During the 4th century, after more than 300 years of maltreatment under various Roman emperors, the church became established as a political as well as a spiritual power under the Emperor Constantine. Theological and political differences served to widen the gap between members of the eastern (Greek-speaking) and western (Latin-speaking) elements of the church. Ultimately, the western portions of Europe, came under the religious and political authority of the Roman Catholic Church. Eastern Europe and parts of Asia came under the authority of the Eastern Orthodox Church.
In western Europe, the authority of the Roman Catholic Church remained largely partial until the Renaissance in the 15th century. The invention of the printing press in Germany around 1440 made it possible for common people to have access to printed materials including the Bible. This, however, permitted many to discover religious thinkers who had begun to question the authority of the Roman Catholic Church. One such figure, Martin Luther, a German priest and professor, started the assemblage known as the Protestant Reformation when he posted a list of 95 grievances against the Roman Catholic Church on a church door in Wittenberg, Germany in 1517.

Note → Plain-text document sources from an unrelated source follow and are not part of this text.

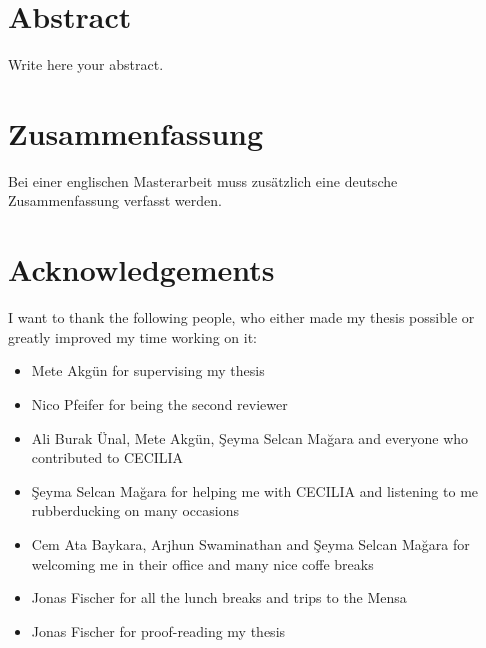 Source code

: \documentclass[twoside,12pt,a4paper]{report}
\begin{document}

\setcounter{page}{1}



\section*{Abstract}

Write here your abstract.
\newpage
\section*{Zusammenfassung}

Bei einer englischen Masterarbeit muss zus\"atzlich eine deutsche Zusammenfassung verfasst werden.

\newpage
\section*{Acknowledgements}
I want to thank the following people, who either made my thesis possible or greatly improved my time working on it:
\begin{itemize}
 \item Mete Akgün for supervising my thesis
 \item Nico Pfeifer for being the second reviewer
 \item Ali Burak Ünal, Mete Akgün, Şeyma Selcan Mağara and everyone who contributed to CECILIA
 \item Şeyma Selcan Mağara for helping me with CECILIA and listening to me rubberducking on many occasions
 \item Cem Ata Baykara, Arjhun Swaminathan and Şeyma Selcan Mağara for welcoming me in their office and many nice coffe breaks
 \item Jonas Fischer for all the lunch breaks and trips to the Mensa
 \item Jonas Fischer for proof-reading my thesis %
\end{itemize}



\cleardoublepage

\end{document}
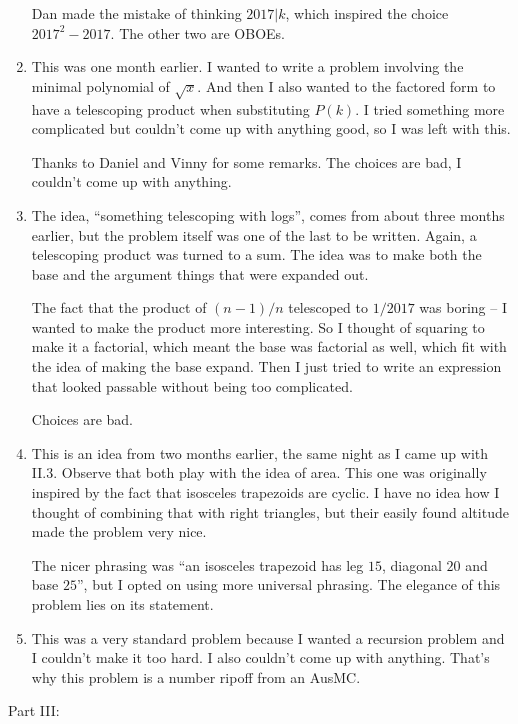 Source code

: \documentclass[10pt,paper=letter]{scrartcl}
\begin{document}
\begin{enumerate}
  Dan made the mistake of thinking $2017|k$, which inspired the choice $2017^2 - 2017$. The other two are OBOEs.

  \item This was one month earlier. I wanted to write a problem involving the minimal polynomial of $\sqrt{x}$. And then I also wanted to the factored form to have a telescoping product when substituting $P(k)$. I tried something more complicated but couldn't come up with anything good, so I was left with this.

  Thanks to Daniel and Vinny for some remarks. The choices are bad, I couldn't come up with anything.

  \item The idea, ``something telescoping with logs'', comes from about three months earlier, but the problem itself was one of the last to be written. Again, a telescoping product was turned to a sum. The idea was to make both the base and the argument things that were expanded out.

  The fact that the product of $(n-1)/n$ telescoped to $1/2017$ was boring -- I wanted to make the product more interesting. So I thought of squaring to make it a factorial, which meant the base was factorial as well, which fit with the idea of making the base expand. Then I just tried to write an expression that looked passable without being too complicated.

  Choices are bad.

  \item This is an idea from two months earlier, the same night as I came up with II.3. Observe that both play with the idea of area. This one was originally inspired by the fact that isosceles trapezoids are cyclic. I have no idea how I thought of combining that with right triangles, but their easily found altitude made the problem very nice.

  The nicer phrasing was ``an isosceles trapezoid has leg $15$, diagonal $20$ and base $25$'', but I opted on using more universal phrasing. The elegance of this problem lies on its statement.

  \item This was a very standard problem because I wanted a recursion problem and I couldn't make it too hard. I also couldn't come up with anything. That's why this problem is a number ripoff from an AusMC.
\end{enumerate}

Part III:
\end{document}

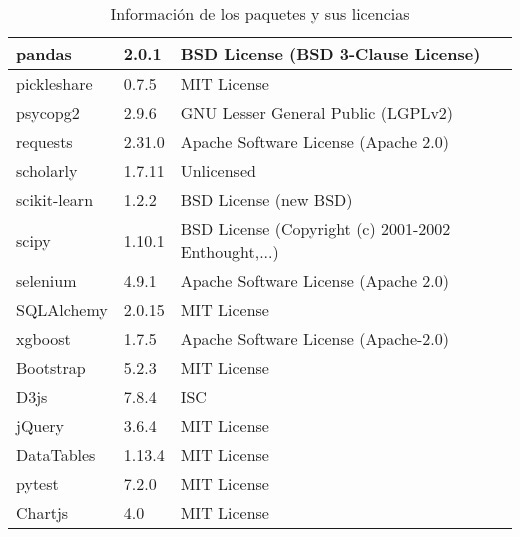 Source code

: \begin{table}[h]
\begin{tabular}{|l|l|l|}
pandas & 2.0.1 &  BSD License (BSD 3-Clause License) \\ \hline
pickleshare & 0.7.5 &  MIT License \\ \hline
psycopg2 & 2.9.6 &  GNU Lesser General Public (LGPLv2) \\ \hline
requests & 2.31.0 &  Apache Software License (Apache 2.0) \\ \hline
scholarly & 1.7.11 &  Unlicensed \\ \hline
scikit-learn & 1.2.2 & BSD License (new BSD) \\ \hline
scipy & 1.10.1 &  BSD License (Copyright (c) 2001-2002 Enthought,...) \\ \hline
selenium & 4.9.1 &  Apache Software License (Apache 2.0) \\ \hline
SQLAlchemy & 2.0.15 &  MIT License \\ \hline
xgboost & 1.7.5 &  Apache Software License (Apache-2.0) \\ \hline
Bootstrap & 5.2.3 &  MIT License \\ \hline
D3js & 7.8.4 &  ISC \\ \hline
jQuery & 3.6.4 &  MIT License \\ \hline
DataTables & 1.13.4 &  MIT License \\ \hline
pytest & 7.2.0 &  MIT License \\ \hline
Chartjs & 4.0 & MIT License \\ \hline
\end{tabular}
\caption{Información de los paquetes y sus licencias}
\label{tab:paquetes-licencias}
\end{table}


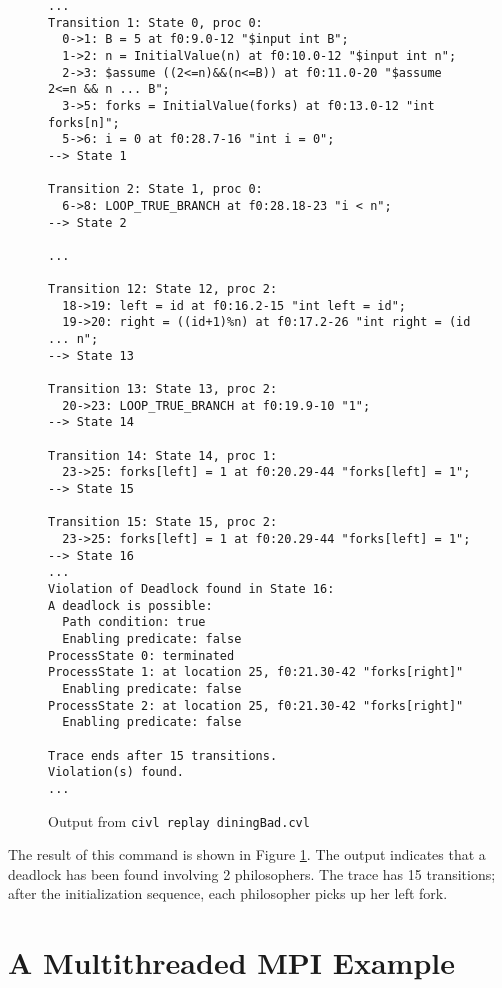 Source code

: \begin{figure}
  \begin{small}
\begin{verbatim}
...
Transition 1: State 0, proc 0: 
  0->1: B = 5 at f0:9.0-12 "$input int B";
  1->2: n = InitialValue(n) at f0:10.0-12 "$input int n";
  2->3: $assume ((2<=n)&&(n<=B)) at f0:11.0-20 "$assume 2<=n && n ... B";
  3->5: forks = InitialValue(forks) at f0:13.0-12 "int forks[n]";
  5->6: i = 0 at f0:28.7-16 "int i = 0";
--> State 1

Transition 2: State 1, proc 0: 
  6->8: LOOP_TRUE_BRANCH at f0:28.18-23 "i < n";
--> State 2

...

Transition 12: State 12, proc 2: 
  18->19: left = id at f0:16.2-15 "int left = id";
  19->20: right = ((id+1)%n) at f0:17.2-26 "int right = (id  ... n";
--> State 13

Transition 13: State 13, proc 2: 
  20->23: LOOP_TRUE_BRANCH at f0:19.9-10 "1";
--> State 14

Transition 14: State 14, proc 1: 
  23->25: forks[left] = 1 at f0:20.29-44 "forks[left] = 1";
--> State 15

Transition 15: State 15, proc 2: 
  23->25: forks[left] = 1 at f0:20.29-44 "forks[left] = 1";
--> State 16
...
Violation of Deadlock found in State 16:
A deadlock is possible:
  Path condition: true
  Enabling predicate: false
ProcessState 0: terminated
ProcessState 1: at location 25, f0:21.30-42 "forks[right]"
  Enabling predicate: false
ProcessState 2: at location 25, f0:21.30-42 "forks[right]"
  Enabling predicate: false

Trace ends after 15 transitions.
Violation(s) found.
...
\end{verbatim}
  \end{small}
  \caption{Output from \texttt{civl replay diningBad.cvl}}
  \label{fig:diningReplay}
\end{figure}

The result of this command is shown in Figure \ref{fig:diningReplay}.
The output indicates that a deadlock has been found involving 2
philosophers. The trace has 15 transitions; after the initialization
sequence, each philosopher picks up her left fork.

\section{A Multithreaded MPI Example}

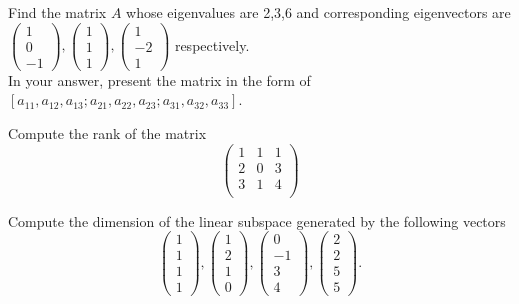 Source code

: \begin{problem}  Find the matrix $A$ whose eigenvalues are 2,3,6 and corresponding eigenvectors are
 $\begin{pmatrix} 1\\0 \\ -1 \end{pmatrix}, \begin{pmatrix}1\\1\\1 \end{pmatrix}, \begin{pmatrix}1\\-2\\1 \end{pmatrix}$ respectively.\\
In your answer, present the matrix in the form of $[a_{11}, a_{12}, a_{13}; a_{21}, a_{22}, a_{23}; a_{31}, a_{32}, a_{33} ]$. 
\end{problem}

\begin{problem}  Compute the rank of the matrix
 \[\left(
     \begin{array}{ccc}
       1 & 1 & 1 \\
       2 & 0 & 3 \\
       3 & 1 & 4 \\
     \end{array}
   \right)
 \]
\end{problem}

\begin{problem}
 Compute the dimension  of the linear subspace generated by the following vectors
 \[\left(\begin{array}{c}
     1 \\
     1 \\
     1 \\
    1
   \end{array}\right),\left(\begin{array}{c}
     1 \\
     2 \\
     1 \\
    0
   \end{array}\right), \left(\begin{array}{c}
     0 \\
     -1 \\
     3 \\
    4
   \end{array}\right),\left(\begin{array}{c}
     2 \\
     2 \\
     5 \\
    5
   \end{array}\right).
 \]
\end{problem}

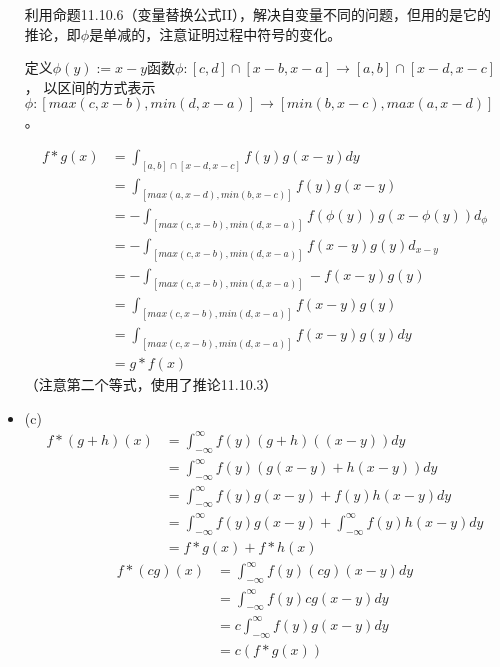 \documentclass{article}
\begin{document}
\begin{itemize}
        利用命题11.10.6（变量替换公式II），解决自变量不同的问题，但用的是它的推论，即$\phi$是单减的，注意证明过程中符号的变化。

        定义$\phi (y) := x - y$函数$\phi : [c, d] \cap [x - b, x - a] \to [a, b] \cap [x - d, x - c]$，
        以区间的方式表示$\phi: [max(c, x - b), min(d, x - a)] \to [min(b, x - c), max(a, x - d)]$。

        \begin{align*}
          f \ast g(x) & = \int_{[a, b] \cap [x - d, x - c]} f(y)g(x - y) dy                       \\
                      & = \int_{[max(a, x - d), min(b, x - c)]} f(y)g(x - y)                      \\
                      & = - \int_{[max(c, x - b), min(d, x - a)]} f(\phi(y))g(x - \phi(y)) d_\phi \\
                      & = - \int_{[max(c, x - b), min(d, x - a)]} f(x - y)g(y) d_{x - y}          \\
                      & = - \int_{[max(c, x - b), min(d, x - a)]} -f(x - y)g(y)                   \\
                      & = \int_{[max(c, x - b), min(d, x - a)]} f(x - y)g(y)                      \\
                      & = \int_{[max(c, x - b), min(d, x - a)]} f(x - y)g(y) dy                   \\
                      & = g \ast f(x)
        \end{align*}
        （注意第二个等式，使用了推论11.10.3）
  \item (c)
        \begin{align*}
          f \ast (g + h)(x) & = \int_{-\infty}^{\infty} f(y)(g + h)((x - y)) dy                               \\
                            & = \int_{-\infty}^{\infty} f(y)(g(x - y) + h(x - y)) dy                          \\
                            & = \int_{-\infty}^{\infty} f(y)g(x - y) + f(y)h(x - y) dy                        \\
                            & = \int_{-\infty}^{\infty} f(y)g(x - y) + \int_{-\infty}^{\infty}f(y)h(x - y) dy \\
                            & = f \ast g(x) + f \ast h(x)
        \end{align*}
        \begin{align*}
          f * (cg)(x) & = \int_{-\infty}^{\infty} f(y)(cg)(x - y)  dy \\
                      & = \int_{-\infty}^{\infty} f(y)cg(x - y)  dy   \\
                      & = c\int_{-\infty}^{\infty} f(y)g(x - y)  dy   \\
                      & = c(f \ast g(x))
        \end{align*}
\end{itemize}
\end{document}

Some 20 years later, a French/Swiss theologian, John Calvin, further refined the reformers' new way of thinking about the nature of God and God's relationship with humanity in what came to be known as Reformed theology. John Knox, a Scotsman who studied with Calvin in Geneva, Switzerland, took Calvin's teachings back to Scotland. Other Reformed communities developed in England, Holland and France. The Presbyterian church traces its ancestry back primarily to Scotland and England.
Presbyterians have attributed significantly in United States history. The Rev. Francis Mackemie, who arrived in the U.S. from Ireland in 1683, helped to organize the first American Presbytery at Philadelphia in 1706. One of the signers of the Declaration of Independence, the Rev. John Witherspoon, was a Presbyterian minister. The Rev. William Tennent founded a ministerial "log college" in New Jersey that evolved into Princeton University. Other Presbyterian ministers, such as the Rev. Jonathan Edwards and the Rev. Gilbert Tennent, were driving forces in the so-called "Great Awakening," a revivalist movement in the early 18th century.
The Presbyterian church in the United States has split and parts have reunited several times. Currently the largest group is the Presbyterian Church (U.S.A.), which has its national offices in Louisville, Ky. It was formed in 1983 as a result of reunion between the Presbyterian Church in the U.S. (PCUS), the so-called "southern branch," and the United Presbyterian Church in the U.S.A. (UPCUSA), the so-called "northern branch." Other Presbyterian churches in the United States include: the Presbyterian Church in America, the Cumberland Presbyterian Church and the Associate Reformed Presbyterian Church.
In America, the first presbytery was organized in 1706, the first synod in 1717; the first General Assembly was held in 1789. Today’s Presbyterian Church (U.S.A.) was created by the 1983 reunion of the two main branches of Presbyterians in America, separated since the Civil War: the Presbyterian Church in the U.S. and the United Presbyterian Church in the U.S.A. The latter had been created by the union of the Presbyterian Church in the U.S.A. and the United Presbyterian Church of North America in 1958.
The Presbyterian Church (U.S.A.) is distinctly a confessional and a connectional church, distinguished by the representation of elders—laymen and laywomen—in its government. The church has a membership of 2,587,674 in all 50 states and Puerto Rico. Presently there are 11,260 congregations, 20,940 ordained ministers, 1,255 candidates for ministry, and 108,532 elders.
Presbyterians trace their history to the 16th century and the Protestant Reformation. Our heritage, and much of what we believe, began with the French lawyer John Calvin (1509-1564), whose writings crystallized much of the Reformed thinking that came before him.
Calvin did much of his writing from Geneva, Switzerland. From there, the Reformed movement spread to other part of Europe and the British Isles. Many of the early Presbyterians in America came from England, Scotland and Ireland. The first American Presbytery was organized at Philadelphia in 1706. The first General Assembly was held in the same city in 1789. The first Assembly was convened by the Rev. John Witherspoon, the only minister to sign the Declaration of Independence.